ELibraryRecord type = ELibraryRecord::Book_Id;

boost::tokenizer<boost::char_separator<char>> tokens(inRec, theSeparator);

std::ranges::for_each(tokens, [&](const auto &inVal) {

if (!inVal.empty())

{

m_fields.push_back(std::make_pair(type, inVal));

if (type == ELibraryRecord::Book_Id)

{

m_bookId = std::stoi(inVal);

}

else if (type == ELibraryRecord::Primary_Author)

{

m_fields.push_back(std::make_pair(type, "Anonymous"s));

}

else if (type == ELibraryRecord::Primary_Author_Role)

{

m_fields.push_back(std::make_pair(type, "Author"s));

}

type = increment(type);

});

}

The two methods which tie this to the actual LibraryBookRecord types are the general process() function --

void BaseLibraryBookRecord::process(

std::function<void(const ELibraryRecord, const std::string &)> inFunc)

const

{

std::ranges::for_each(m_fields, [&inFunc](const auto& inVal) {

inFunc(inVal.first, inVal.second);

});

}

-- which is used in one constructor for LibraryBookRecord and the createRecord() function --

ILibraryBookRecord *

BaseLibraryBookRecord::createRecord(const IFieldAdderSet &inAdder,

const bool inBreakOutCollections,

const bool inBreakoutTags) const

{

auto rec = new RefLibraryBookRecord(

std::ranges::ref_view(m_fields), getId(), inAdder, inBreakOutCollections,

inBreakoutTags);

rec->setIsOnHeap(true);

return rec;

}

-- which returns a RefLibraryBookRecord allocated on the heap. (note that when an in-memory database is used, this is the *only* implementation of ILibnraryBookRecord which is used. Note that we take a ref_view; the RefLibraryBookRecord (as we shall see) takes ownership of the view. It would be possible to optimize the construct by filtering out records never used in the configuration of the record, but, to be honest, performance issues are not such as to make doing such a filtering step particularly helpful.

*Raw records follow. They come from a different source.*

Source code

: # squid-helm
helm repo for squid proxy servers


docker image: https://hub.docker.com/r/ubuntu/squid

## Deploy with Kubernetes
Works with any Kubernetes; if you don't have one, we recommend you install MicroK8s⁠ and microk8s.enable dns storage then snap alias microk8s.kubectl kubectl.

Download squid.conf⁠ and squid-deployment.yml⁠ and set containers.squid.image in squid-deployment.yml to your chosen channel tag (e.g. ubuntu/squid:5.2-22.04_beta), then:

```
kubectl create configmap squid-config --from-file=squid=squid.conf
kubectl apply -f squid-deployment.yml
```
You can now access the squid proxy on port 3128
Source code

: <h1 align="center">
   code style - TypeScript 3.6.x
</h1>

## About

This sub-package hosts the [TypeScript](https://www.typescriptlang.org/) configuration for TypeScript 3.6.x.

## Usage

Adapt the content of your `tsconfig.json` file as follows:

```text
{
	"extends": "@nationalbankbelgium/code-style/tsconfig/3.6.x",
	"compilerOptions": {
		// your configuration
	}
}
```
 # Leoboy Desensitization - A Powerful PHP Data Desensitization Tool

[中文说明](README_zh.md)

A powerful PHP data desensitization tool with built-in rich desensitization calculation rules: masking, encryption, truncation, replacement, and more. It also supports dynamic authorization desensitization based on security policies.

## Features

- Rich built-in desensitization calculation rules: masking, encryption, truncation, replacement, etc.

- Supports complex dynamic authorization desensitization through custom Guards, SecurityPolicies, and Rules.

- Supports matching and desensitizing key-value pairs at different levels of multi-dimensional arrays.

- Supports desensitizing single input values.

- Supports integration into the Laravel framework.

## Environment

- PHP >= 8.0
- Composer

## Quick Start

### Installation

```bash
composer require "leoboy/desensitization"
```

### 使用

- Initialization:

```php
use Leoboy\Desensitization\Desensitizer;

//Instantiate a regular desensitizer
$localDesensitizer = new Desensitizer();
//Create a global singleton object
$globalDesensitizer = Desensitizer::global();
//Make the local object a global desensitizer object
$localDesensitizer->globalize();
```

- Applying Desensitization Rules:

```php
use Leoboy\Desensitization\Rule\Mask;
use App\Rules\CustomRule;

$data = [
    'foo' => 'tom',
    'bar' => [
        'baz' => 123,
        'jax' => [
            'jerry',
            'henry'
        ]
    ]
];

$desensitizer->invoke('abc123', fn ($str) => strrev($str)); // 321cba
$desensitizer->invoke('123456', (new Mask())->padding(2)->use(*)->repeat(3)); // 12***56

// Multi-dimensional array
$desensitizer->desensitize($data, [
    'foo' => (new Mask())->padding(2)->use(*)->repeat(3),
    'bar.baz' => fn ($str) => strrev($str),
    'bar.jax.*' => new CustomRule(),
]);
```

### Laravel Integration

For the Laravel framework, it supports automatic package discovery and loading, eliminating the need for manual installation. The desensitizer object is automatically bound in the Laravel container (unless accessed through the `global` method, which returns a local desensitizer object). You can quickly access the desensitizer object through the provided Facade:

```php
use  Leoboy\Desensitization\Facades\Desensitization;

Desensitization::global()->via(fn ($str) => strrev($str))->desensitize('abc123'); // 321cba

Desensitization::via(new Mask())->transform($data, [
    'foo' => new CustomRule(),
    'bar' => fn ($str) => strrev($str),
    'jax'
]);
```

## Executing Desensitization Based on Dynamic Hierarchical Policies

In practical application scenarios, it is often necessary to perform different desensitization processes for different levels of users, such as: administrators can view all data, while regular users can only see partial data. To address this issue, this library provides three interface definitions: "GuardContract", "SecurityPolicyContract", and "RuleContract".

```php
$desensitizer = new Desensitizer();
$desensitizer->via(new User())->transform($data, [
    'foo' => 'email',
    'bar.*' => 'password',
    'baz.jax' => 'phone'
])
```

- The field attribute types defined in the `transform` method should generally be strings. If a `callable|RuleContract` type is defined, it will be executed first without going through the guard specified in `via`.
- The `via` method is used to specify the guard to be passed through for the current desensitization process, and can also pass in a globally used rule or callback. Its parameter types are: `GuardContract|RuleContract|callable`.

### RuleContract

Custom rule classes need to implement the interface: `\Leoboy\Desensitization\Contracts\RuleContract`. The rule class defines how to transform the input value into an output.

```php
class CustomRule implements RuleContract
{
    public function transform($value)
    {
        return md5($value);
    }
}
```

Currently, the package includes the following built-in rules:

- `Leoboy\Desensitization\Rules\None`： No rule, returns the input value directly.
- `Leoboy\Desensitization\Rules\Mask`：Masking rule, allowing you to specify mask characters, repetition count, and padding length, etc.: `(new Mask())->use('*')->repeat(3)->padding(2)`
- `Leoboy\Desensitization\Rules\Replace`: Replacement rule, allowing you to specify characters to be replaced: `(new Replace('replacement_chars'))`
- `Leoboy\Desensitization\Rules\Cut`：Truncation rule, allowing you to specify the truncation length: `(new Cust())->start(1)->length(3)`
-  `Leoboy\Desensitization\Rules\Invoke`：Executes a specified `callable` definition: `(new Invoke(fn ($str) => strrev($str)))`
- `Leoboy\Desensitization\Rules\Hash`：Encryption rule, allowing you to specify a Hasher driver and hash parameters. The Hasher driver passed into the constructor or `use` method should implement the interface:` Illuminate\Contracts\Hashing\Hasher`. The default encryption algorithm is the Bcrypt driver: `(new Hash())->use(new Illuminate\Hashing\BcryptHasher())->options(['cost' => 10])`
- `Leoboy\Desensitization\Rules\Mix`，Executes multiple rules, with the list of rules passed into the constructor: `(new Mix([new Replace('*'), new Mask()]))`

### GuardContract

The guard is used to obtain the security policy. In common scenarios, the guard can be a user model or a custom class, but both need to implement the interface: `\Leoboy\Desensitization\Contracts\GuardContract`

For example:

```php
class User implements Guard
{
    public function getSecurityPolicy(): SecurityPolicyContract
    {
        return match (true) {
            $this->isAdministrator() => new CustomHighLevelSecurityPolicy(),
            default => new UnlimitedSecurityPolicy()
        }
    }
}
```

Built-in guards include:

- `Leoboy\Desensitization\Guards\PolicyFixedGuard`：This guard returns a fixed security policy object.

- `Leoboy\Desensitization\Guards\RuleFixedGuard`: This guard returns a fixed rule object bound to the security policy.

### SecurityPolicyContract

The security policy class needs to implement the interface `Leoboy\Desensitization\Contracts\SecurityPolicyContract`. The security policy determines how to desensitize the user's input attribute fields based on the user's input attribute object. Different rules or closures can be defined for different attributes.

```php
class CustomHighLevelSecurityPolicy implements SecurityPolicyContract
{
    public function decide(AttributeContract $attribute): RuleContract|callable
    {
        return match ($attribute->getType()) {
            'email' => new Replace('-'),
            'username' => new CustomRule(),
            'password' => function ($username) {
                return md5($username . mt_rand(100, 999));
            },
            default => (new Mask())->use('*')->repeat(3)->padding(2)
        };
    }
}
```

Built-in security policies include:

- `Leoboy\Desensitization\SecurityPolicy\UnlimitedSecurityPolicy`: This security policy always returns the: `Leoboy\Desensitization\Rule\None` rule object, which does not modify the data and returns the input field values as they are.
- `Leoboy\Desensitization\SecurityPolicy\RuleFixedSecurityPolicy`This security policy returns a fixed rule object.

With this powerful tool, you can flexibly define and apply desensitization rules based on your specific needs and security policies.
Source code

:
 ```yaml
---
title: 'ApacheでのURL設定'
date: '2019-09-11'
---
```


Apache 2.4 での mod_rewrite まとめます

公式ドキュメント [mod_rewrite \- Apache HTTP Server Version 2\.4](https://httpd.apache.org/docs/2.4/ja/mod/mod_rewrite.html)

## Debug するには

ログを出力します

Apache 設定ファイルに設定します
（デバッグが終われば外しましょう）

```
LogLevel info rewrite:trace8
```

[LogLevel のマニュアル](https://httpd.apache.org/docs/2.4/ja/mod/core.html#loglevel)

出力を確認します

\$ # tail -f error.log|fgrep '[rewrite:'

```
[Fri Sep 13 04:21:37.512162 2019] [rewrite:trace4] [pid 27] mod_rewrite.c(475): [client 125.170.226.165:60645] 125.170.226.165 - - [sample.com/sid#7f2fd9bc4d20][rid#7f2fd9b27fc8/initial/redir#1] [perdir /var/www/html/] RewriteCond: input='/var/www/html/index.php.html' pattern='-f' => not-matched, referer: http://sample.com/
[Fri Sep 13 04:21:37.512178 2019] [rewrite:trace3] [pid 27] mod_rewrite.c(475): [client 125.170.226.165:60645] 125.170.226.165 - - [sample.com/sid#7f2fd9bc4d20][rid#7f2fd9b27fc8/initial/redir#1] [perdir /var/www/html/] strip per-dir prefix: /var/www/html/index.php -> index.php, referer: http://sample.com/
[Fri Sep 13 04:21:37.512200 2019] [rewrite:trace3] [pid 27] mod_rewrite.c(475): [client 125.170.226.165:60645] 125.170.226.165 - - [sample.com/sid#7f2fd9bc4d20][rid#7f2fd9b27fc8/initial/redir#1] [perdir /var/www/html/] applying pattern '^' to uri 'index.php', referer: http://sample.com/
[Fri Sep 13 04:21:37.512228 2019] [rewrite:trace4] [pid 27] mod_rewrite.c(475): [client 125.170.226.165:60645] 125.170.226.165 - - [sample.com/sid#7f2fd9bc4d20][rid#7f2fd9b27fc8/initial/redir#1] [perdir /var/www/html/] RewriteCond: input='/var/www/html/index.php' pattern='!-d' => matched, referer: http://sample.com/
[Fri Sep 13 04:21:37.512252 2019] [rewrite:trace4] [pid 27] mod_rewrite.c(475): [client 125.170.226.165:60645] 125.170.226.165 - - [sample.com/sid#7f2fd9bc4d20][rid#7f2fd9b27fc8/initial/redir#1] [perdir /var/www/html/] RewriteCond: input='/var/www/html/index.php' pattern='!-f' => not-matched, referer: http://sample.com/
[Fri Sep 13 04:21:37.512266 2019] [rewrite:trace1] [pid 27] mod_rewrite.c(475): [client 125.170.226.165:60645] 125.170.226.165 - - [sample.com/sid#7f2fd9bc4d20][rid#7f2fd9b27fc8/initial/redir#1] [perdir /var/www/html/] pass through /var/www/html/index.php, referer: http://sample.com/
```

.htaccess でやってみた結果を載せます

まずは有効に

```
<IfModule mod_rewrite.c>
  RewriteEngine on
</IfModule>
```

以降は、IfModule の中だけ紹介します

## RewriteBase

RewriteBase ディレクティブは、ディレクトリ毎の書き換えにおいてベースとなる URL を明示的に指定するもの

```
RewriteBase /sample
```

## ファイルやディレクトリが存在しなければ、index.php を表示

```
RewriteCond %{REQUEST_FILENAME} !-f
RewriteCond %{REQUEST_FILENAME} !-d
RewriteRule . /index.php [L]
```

RefLibraryBookRecord is a template; it can hold any collection or view whose record type has two fields, ELibraryRecord, and std::string, and which support the std::tuple style of access (so any of std::pair, std::tuple, or a handcrafted struct would work). As written, it ends up holding a ref_view to the vector in the base record. As written, because it moves the argument in, it could also take an owning copy of the vector, but copying it would defeat the purpose. Holding a view in a class is a cheap way avoids any significant copy penalty.

template <typename T> class RefLibraryBookRecord : public ILibraryBookRecord

{

class IAllocationStrategy

{

public:

virtual ~IAllocationStrategy() {}

virtual RefLibraryBookRecord *

getHeapAllocatedCopy(RefLibraryBookRecord &inVal) const = 0;

};

public:

RefLibraryBookRecord(T &&inRec, const int inId,

const IFieldAdderSet &inAdder,

const bool inBreakOutCollections,

const bool inBreakoutTags)

: m_fields(std::move(inRec)),

m_secondaryData(inId, inAdder.isBibliographic()),

m_allocationStrategy(&s_StackStrategy)

{

AdderScoper scoper(inAdder, m_secondaryData);

std::ranges::for_each(m_fields, [&](auto const &inVal) {

auto [type, val] = inVal;

inAdder.processField(m_secondaryData, type, val);

m_secondaryData.expandEntry(inBreakOutCollections, inBreakoutTags, type,

val);

});

m_secondaryData.rationalizeTitleSortOffset();

}

void printField(const ELibraryRecord inRec,

IFormatterWrapper &inFormatter) const override

{

if (IsAuthorExtensionField(inRec))

return;

if (isUnderReconsideration())

inFormatter.markAsUnderReconsideration();

std::ranges::for_each(m_fields, [&](const auto &inKey) {

auto [type, val] = inKey;

if ((type == inRec) && !handleSpecialTypes(inFormatter, inRec, val))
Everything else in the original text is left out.